If you have spent even a little time wandering lower and mid-elevation trails in the Pacific Northwest, you’ve seen vanilla leaf (Achlys triphylla), a common native plant that can grow in lush, luxuriant carpets of jaunty green on the forest floor.

Now is the time to collect some. As snow melts in the mountains, the woods awaken from their winter slumbers and begin to stir with energized green shoots of all kinds. Sometimes the forest floor looks like it has a bad case of bed-head after the snowmelt, all matted and olive drab. But fast-growing greenery like vanilla leaf brings a sense of alert vitality back to the woods, a vitality that I try to incorporate myself this time of year.

When you find a good dense patch, it doesn’t take long to collect enough for a year’s supply of tea. Just grab the young leaves in bunches and snip the stalks with kitchen shears. When you get home, you can trim the rest of the stem if you prefer. The other day I filled a couple garbage bags, most of it for Jeremy Faber over at Foraged and Found Edibles. He uses the vanilla leaf in several wild tea mixes that he sells at Seattle farmers markets. Jeremy had a good laugh when I told him I averaged about 45 minutes to an hour per bag; he picks the stuff about three times as fast. And I must have cut myself in at least three places with the scissors. Good thing I don’t usually forage for pay!

Native Americans used vanilla leaf as an insect repellent and to perfume their homes. Once in the dehydrator, the plant’s common name rings true: the room fills with the slightly sweet and calming aroma of vanilla. As a tea, it has the same affect. Vanilla leaf tea is not like stinging nettle tea—it doesn’t announce itself loudly at the door as a nutrient-laden heal-all with punch. It’s more laid back, with a reserved herbally essence that’s mellowed by the hint of vanilla. Really, it’s a wonderfully soothing tea, like a chamomile. You can adjust the flavor to suit your own taste by mixing in other wild ingredients such as rose hips.

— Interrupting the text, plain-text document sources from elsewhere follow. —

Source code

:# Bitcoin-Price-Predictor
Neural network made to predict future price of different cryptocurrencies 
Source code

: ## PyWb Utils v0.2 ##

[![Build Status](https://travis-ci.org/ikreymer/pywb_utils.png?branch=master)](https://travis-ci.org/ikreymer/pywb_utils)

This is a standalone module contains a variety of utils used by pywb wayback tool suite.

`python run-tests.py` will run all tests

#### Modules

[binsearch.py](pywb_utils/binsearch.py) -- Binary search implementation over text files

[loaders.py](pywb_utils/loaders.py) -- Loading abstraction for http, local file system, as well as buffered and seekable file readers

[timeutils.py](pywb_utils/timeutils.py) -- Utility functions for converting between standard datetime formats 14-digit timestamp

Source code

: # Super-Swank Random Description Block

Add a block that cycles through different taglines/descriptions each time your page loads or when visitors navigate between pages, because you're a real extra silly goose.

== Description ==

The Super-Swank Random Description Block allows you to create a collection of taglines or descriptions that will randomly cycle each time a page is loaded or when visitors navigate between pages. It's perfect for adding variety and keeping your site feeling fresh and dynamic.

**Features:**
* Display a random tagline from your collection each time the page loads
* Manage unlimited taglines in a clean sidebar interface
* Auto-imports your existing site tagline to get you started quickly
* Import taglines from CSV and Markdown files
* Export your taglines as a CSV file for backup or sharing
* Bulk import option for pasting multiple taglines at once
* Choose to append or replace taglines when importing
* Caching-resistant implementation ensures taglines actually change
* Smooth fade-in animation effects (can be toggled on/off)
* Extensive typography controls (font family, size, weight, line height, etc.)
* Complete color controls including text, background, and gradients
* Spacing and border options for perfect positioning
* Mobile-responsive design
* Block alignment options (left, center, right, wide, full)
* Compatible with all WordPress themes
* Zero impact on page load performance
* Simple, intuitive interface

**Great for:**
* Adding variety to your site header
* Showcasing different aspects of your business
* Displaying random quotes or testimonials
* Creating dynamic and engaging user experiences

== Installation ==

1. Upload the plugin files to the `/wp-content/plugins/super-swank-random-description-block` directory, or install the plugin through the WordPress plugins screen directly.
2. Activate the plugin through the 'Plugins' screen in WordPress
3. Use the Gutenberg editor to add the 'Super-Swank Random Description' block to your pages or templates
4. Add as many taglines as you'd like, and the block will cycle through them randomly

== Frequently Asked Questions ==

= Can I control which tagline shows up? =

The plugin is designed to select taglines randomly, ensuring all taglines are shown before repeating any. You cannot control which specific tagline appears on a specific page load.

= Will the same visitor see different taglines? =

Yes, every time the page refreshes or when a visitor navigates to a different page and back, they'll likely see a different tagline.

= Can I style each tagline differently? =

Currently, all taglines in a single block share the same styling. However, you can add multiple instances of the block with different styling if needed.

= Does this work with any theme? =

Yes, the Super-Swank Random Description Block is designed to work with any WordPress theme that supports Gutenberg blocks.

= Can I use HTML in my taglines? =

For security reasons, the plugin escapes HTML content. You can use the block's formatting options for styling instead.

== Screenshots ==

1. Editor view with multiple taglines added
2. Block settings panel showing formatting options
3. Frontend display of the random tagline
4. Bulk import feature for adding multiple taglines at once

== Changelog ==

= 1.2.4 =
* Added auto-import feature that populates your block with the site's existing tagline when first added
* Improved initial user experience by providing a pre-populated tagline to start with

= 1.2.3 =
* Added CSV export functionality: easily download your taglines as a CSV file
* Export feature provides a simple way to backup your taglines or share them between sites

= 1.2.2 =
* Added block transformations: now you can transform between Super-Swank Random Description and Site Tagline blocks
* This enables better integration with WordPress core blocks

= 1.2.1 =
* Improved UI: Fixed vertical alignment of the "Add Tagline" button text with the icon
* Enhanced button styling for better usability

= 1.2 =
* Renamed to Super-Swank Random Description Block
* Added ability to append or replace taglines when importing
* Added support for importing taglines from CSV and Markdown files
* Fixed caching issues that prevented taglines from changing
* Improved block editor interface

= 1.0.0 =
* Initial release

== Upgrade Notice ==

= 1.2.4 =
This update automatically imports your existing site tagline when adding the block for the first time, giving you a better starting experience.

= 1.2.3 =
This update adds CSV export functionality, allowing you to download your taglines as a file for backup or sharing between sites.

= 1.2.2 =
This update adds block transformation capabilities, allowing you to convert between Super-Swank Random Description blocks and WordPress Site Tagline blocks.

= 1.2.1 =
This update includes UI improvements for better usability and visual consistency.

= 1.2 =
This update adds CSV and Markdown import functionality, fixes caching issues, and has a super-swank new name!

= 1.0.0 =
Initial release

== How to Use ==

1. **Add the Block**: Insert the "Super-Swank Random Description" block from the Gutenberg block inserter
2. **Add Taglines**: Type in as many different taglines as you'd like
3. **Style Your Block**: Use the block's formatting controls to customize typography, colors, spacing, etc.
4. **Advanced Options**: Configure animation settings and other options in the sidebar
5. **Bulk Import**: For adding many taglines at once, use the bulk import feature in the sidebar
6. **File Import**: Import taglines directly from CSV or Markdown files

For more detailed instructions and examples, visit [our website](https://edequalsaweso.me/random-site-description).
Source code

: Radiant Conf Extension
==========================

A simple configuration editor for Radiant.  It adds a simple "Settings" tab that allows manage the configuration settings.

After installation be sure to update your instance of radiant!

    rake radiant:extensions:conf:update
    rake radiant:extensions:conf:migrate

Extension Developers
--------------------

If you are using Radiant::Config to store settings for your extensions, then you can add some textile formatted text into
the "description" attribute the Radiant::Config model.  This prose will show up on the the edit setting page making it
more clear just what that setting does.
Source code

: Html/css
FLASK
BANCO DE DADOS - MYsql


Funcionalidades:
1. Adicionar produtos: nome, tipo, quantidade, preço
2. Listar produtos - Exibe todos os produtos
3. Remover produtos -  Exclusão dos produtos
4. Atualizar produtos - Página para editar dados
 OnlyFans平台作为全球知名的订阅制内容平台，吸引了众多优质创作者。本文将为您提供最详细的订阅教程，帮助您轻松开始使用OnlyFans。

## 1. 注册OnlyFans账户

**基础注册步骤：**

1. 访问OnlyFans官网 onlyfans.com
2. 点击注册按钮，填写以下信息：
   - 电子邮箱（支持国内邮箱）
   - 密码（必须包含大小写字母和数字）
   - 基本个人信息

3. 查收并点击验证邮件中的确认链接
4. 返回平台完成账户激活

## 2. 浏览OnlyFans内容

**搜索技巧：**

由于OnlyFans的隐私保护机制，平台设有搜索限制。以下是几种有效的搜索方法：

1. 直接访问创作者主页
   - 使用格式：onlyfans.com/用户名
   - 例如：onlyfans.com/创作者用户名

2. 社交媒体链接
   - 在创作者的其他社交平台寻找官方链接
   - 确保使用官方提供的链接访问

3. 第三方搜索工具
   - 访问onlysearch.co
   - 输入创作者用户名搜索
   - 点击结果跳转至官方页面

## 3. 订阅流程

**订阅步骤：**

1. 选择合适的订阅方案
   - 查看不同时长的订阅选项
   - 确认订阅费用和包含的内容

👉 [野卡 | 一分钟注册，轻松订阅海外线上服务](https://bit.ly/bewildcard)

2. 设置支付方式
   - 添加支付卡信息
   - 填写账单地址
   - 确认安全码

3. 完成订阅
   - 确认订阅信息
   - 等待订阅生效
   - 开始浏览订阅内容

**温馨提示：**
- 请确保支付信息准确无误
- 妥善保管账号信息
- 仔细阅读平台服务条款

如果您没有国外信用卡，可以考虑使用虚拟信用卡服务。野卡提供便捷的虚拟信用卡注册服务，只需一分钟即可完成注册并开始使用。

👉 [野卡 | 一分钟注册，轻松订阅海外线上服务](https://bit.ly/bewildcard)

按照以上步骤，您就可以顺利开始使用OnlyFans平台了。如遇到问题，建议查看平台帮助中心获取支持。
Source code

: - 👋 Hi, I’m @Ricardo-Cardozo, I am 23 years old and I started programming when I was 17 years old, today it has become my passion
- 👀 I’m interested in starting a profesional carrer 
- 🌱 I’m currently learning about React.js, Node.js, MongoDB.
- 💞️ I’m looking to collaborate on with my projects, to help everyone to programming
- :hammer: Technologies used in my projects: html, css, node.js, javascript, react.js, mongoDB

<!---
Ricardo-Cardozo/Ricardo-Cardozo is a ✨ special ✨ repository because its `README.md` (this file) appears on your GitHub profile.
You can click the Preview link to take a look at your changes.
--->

9 thoughts on “Vanilla Leaf Tea

  1. k

    Thanks for the idea – I have know of using it to keep the insects at bay, but never thought of it as a tea. With all the vanilla leaf around here these days, I will definitely have to try it!

  2. Jeff

    What timing! I just learned this plant and this use (vanilla tea) from Brian Luther during the Cispus Foray yesterday. He mentioned harvesting once the flowers have started wilting. Have you tried harvesting at different times or noticed any difference?

  3. Langdon Cook

    Anonymous – I imagine you can use it fresh for tea like stinging nettles, but dehydrating first really brings out the vanilla.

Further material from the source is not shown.